◆ SUPPLIED DATA:
---*---
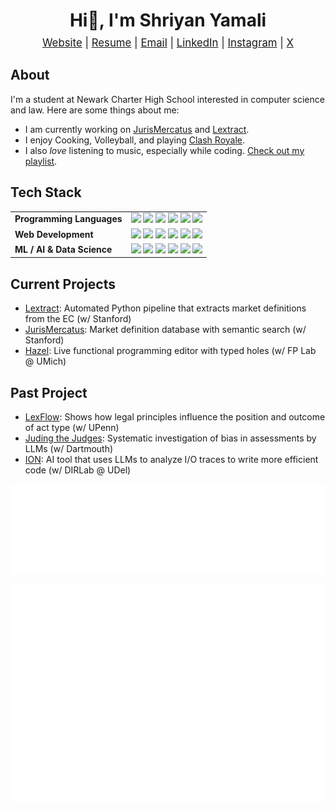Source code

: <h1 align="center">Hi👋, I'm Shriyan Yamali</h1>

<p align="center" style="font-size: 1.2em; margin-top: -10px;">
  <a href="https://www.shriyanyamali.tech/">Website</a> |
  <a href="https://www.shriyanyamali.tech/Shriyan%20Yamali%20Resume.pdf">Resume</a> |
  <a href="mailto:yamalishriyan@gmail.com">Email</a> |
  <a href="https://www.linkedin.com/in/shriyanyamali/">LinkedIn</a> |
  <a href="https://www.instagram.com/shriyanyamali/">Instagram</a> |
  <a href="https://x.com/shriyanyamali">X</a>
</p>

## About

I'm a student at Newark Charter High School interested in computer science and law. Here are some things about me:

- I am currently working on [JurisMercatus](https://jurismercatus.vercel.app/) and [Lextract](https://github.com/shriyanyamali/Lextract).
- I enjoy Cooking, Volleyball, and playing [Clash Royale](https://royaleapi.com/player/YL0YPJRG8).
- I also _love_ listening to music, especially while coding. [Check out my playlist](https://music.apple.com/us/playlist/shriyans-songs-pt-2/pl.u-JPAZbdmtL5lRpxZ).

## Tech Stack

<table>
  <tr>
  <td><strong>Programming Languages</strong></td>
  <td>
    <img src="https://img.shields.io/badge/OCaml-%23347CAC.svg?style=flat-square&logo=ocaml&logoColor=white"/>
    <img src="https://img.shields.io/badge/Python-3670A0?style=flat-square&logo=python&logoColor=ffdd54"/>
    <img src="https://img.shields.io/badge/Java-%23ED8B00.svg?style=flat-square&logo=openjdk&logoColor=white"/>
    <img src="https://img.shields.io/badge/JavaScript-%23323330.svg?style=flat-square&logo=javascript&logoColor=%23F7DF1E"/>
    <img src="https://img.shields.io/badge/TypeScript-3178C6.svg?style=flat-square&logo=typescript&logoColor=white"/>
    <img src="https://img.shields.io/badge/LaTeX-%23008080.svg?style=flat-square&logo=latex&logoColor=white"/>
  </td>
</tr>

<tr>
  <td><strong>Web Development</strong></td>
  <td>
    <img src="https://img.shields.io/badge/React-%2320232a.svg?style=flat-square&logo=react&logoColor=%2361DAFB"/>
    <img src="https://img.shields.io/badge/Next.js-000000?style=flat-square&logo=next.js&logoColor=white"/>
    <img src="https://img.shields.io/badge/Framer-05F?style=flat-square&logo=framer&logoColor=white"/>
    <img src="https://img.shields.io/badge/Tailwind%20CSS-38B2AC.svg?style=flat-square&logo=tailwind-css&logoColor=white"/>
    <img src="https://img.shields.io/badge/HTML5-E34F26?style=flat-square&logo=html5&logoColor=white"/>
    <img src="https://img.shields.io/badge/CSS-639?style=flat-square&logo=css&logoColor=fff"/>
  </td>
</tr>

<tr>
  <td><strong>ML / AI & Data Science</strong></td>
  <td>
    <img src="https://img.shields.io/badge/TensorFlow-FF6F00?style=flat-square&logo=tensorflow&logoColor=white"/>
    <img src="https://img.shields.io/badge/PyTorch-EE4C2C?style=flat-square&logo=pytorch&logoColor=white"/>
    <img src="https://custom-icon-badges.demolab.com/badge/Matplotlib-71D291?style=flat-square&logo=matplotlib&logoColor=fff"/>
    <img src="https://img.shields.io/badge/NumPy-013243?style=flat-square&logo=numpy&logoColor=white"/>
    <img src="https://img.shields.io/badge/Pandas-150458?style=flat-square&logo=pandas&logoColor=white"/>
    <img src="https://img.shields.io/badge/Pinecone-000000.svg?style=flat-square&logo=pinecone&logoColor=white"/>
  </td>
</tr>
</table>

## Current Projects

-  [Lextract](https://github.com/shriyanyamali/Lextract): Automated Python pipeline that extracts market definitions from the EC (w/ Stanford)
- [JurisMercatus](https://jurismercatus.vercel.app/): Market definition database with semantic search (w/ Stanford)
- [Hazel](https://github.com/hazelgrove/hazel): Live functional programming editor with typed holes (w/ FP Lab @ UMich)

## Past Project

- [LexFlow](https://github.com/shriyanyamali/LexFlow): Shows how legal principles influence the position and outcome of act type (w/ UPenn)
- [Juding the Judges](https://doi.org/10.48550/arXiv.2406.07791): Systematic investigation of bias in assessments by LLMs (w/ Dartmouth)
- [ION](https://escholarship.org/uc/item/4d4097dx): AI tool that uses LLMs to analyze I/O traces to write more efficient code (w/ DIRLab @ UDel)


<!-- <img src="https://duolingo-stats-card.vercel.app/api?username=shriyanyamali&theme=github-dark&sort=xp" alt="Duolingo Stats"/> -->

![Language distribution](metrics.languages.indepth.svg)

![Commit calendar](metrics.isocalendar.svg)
---*---
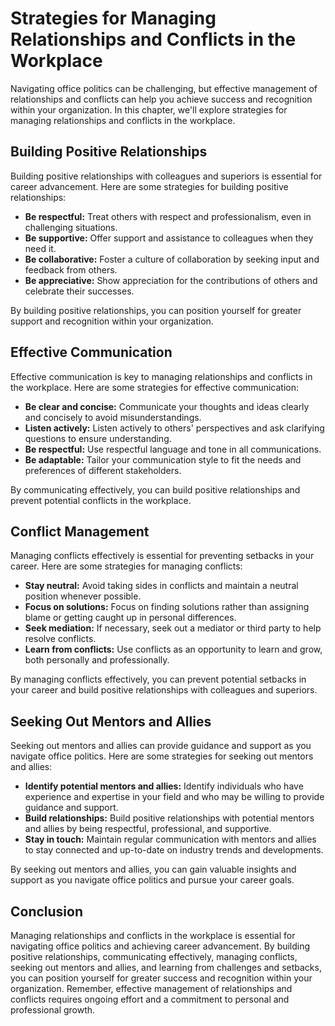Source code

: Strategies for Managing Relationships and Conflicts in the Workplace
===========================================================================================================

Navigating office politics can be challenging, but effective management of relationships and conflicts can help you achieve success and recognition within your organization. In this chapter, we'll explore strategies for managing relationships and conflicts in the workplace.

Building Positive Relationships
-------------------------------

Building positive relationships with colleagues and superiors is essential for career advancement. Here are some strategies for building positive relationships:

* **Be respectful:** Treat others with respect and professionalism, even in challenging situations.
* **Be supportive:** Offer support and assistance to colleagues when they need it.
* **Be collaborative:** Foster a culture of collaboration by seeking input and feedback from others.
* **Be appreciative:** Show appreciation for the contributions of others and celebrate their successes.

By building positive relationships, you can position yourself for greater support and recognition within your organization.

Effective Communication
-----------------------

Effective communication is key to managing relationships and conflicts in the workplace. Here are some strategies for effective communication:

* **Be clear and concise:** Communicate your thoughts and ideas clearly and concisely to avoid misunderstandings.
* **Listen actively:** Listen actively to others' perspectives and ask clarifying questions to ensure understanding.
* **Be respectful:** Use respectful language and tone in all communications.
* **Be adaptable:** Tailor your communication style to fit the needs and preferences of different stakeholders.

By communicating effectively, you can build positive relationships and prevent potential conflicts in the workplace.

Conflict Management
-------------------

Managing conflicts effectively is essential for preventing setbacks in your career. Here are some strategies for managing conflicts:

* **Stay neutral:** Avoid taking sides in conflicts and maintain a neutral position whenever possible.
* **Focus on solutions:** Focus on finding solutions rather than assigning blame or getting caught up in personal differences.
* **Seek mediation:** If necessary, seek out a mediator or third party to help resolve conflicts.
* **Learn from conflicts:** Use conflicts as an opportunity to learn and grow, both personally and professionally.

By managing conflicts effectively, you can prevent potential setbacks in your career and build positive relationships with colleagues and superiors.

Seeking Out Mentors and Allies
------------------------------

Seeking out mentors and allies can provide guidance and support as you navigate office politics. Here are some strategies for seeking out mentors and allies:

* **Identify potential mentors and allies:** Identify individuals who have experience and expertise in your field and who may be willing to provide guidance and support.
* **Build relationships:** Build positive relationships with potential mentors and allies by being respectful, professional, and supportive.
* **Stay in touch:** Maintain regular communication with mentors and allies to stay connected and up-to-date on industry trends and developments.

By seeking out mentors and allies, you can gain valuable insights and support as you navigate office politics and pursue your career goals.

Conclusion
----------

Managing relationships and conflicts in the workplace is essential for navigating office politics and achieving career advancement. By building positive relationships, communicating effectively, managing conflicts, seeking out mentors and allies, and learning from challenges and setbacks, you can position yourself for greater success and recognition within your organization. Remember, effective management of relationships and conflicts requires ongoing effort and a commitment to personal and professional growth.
---*---
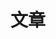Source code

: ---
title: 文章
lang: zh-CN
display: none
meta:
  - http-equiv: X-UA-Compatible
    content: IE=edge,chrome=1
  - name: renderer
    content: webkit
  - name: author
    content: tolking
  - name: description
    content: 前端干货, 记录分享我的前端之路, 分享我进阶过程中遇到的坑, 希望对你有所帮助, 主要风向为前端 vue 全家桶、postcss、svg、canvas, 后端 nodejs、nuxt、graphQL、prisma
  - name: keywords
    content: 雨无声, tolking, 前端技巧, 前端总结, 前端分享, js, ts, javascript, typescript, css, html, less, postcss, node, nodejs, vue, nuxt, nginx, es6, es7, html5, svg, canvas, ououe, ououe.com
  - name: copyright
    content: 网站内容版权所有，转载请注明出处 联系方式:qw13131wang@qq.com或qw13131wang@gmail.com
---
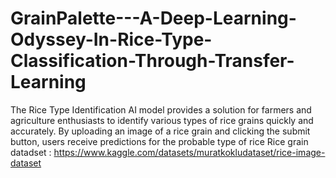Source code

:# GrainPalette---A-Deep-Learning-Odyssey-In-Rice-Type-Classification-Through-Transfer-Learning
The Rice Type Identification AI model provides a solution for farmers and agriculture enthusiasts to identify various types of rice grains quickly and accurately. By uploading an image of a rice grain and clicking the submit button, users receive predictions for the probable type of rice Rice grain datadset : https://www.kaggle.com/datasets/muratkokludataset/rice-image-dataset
---*---
◆ ACTIVITY: Pull out all lines from the listing that contain the string "align".

◆ WRITTEN RESPONSE:
: <h1 align="center">Hi👋, I'm Shriyan Yamali</h1>
<p align="center" style="font-size: 1.2em; margin-top: -10px;">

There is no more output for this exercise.